[[ SUPPLIED ENTRIES open ]]
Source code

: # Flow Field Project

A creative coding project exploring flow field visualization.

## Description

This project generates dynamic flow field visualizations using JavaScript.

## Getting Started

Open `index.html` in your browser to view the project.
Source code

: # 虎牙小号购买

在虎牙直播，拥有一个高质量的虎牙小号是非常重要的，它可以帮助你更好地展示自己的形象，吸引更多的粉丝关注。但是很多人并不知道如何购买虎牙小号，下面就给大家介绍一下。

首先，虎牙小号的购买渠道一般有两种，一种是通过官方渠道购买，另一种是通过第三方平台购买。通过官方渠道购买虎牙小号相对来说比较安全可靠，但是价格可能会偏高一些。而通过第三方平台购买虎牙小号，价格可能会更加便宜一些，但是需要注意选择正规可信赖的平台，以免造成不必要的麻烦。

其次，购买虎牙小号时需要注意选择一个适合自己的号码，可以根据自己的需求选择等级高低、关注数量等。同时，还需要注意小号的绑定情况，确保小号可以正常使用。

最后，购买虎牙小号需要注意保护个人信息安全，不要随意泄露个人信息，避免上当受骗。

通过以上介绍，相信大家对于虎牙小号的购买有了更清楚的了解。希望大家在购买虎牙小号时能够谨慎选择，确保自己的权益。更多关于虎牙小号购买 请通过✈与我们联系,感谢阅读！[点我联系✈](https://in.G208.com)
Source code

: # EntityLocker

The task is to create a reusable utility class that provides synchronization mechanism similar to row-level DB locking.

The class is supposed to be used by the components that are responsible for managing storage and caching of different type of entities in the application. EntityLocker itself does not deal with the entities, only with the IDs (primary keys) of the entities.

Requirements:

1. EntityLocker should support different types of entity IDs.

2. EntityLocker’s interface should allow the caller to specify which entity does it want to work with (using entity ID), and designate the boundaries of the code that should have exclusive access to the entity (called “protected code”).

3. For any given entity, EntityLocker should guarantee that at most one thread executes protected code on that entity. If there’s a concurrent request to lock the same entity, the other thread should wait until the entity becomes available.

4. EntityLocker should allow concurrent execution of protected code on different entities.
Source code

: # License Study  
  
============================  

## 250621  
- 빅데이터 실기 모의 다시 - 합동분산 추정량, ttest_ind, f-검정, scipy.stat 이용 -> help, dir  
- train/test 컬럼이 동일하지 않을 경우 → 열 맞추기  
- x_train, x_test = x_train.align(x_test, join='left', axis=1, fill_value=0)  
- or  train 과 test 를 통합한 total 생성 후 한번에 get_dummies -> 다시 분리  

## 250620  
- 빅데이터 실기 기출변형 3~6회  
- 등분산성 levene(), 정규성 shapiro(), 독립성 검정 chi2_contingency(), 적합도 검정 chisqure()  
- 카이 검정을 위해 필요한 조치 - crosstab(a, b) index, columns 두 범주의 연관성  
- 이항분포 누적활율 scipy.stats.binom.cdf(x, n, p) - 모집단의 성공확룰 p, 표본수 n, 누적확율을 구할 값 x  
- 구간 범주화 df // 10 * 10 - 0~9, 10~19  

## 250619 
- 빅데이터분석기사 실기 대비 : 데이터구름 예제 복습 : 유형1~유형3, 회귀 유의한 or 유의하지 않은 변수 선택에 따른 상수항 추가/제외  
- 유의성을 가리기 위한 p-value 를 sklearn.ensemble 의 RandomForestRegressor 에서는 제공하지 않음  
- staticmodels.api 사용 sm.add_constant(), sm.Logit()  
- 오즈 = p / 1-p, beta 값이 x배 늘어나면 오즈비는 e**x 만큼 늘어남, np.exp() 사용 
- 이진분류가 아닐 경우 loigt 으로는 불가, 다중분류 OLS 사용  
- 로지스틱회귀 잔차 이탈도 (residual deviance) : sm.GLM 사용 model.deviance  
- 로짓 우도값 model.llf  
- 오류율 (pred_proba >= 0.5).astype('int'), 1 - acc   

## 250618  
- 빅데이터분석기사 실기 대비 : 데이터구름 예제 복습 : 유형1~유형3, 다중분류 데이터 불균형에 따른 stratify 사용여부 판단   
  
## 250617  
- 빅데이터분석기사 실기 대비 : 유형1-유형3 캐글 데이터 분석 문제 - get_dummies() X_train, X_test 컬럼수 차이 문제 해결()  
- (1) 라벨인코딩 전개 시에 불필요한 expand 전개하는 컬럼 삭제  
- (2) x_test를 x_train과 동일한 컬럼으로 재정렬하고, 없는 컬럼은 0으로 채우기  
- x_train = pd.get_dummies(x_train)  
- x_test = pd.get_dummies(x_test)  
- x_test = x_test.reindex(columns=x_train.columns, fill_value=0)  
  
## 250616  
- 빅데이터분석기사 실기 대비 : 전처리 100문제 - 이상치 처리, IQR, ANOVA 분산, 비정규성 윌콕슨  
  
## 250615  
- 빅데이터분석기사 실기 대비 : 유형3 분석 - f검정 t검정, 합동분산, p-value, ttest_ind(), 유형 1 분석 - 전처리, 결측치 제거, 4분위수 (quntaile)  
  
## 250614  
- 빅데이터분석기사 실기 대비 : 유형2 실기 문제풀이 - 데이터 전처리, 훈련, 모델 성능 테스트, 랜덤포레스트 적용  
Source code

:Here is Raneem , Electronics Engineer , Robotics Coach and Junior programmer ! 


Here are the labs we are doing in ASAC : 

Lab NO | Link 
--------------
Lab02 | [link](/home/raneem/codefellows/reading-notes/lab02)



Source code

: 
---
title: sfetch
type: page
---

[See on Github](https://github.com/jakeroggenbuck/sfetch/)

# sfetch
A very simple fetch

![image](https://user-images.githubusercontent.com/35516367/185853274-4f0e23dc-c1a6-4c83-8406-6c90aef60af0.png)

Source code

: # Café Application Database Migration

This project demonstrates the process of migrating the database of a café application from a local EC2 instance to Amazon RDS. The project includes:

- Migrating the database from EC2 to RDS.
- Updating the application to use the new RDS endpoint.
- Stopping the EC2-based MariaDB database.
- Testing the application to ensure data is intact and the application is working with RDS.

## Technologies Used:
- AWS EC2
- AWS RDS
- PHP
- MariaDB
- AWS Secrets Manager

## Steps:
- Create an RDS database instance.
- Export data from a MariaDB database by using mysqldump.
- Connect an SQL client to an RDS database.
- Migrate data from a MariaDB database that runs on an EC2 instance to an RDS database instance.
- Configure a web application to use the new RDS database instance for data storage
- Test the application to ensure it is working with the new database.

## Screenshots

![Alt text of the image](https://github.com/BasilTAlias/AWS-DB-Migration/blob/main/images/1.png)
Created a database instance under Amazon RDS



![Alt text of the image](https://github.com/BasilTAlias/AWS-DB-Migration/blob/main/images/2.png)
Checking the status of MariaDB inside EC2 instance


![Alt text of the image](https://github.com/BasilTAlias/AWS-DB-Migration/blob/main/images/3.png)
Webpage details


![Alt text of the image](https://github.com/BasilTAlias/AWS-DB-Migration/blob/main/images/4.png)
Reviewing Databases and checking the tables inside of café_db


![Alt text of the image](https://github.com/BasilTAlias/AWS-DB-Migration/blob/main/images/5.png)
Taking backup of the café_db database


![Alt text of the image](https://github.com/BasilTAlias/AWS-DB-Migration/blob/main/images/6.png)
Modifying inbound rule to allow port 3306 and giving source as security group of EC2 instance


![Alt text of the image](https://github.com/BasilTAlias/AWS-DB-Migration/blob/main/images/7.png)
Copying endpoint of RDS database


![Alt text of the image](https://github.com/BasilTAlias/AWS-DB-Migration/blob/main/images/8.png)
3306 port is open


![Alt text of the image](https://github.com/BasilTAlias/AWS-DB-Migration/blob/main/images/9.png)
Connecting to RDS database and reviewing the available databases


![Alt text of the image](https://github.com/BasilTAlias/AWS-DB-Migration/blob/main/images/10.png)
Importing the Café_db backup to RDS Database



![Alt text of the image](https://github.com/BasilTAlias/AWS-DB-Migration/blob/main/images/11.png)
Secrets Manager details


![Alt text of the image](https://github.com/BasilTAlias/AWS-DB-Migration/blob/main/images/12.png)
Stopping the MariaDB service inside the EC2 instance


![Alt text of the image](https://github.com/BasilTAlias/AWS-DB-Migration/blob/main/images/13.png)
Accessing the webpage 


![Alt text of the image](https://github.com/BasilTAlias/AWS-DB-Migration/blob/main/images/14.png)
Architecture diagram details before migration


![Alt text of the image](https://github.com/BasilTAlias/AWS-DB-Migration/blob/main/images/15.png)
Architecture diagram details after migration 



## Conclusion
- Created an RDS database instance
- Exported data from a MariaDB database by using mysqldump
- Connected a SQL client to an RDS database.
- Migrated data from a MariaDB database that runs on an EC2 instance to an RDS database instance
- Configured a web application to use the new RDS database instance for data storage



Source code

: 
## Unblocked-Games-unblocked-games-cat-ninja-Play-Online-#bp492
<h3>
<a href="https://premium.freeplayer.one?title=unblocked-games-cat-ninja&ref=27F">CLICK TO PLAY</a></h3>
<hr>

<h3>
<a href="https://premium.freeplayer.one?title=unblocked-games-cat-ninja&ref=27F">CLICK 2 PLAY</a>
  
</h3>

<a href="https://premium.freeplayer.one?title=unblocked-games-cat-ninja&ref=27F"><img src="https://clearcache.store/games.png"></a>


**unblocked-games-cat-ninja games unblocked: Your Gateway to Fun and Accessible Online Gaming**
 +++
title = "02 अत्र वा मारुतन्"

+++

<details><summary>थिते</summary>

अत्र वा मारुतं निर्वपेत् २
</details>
[[ SUPPLIED ENTRIES closed ]]
BRIEF: Could you reproduce, exactly, every line above from the line with "- Create an RDS database instance." to the line with "Checking the status", and no other line? Both ends count.

ANSWER FOR THIS EXERCISE:
- Create an RDS database instance.
- Export data from a MariaDB database by using mysqldump.
- Connect an SQL client to an RDS database.
- Migrate data from a MariaDB database that runs on an EC2 instance to an RDS database instance.
- Configure a web application to use the new RDS database instance for data storage
- Test the application to ensure it is working with the new database.

## Screenshots

![Alt text of the image](https://github.com/BasilTAlias/AWS-DB-Migration/blob/main/images/1.png)
Created a database instance under Amazon RDS



![Alt text of the image](https://github.com/BasilTAlias/AWS-DB-Migration/blob/main/images/2.png)
Checking the status of MariaDB inside EC2 instance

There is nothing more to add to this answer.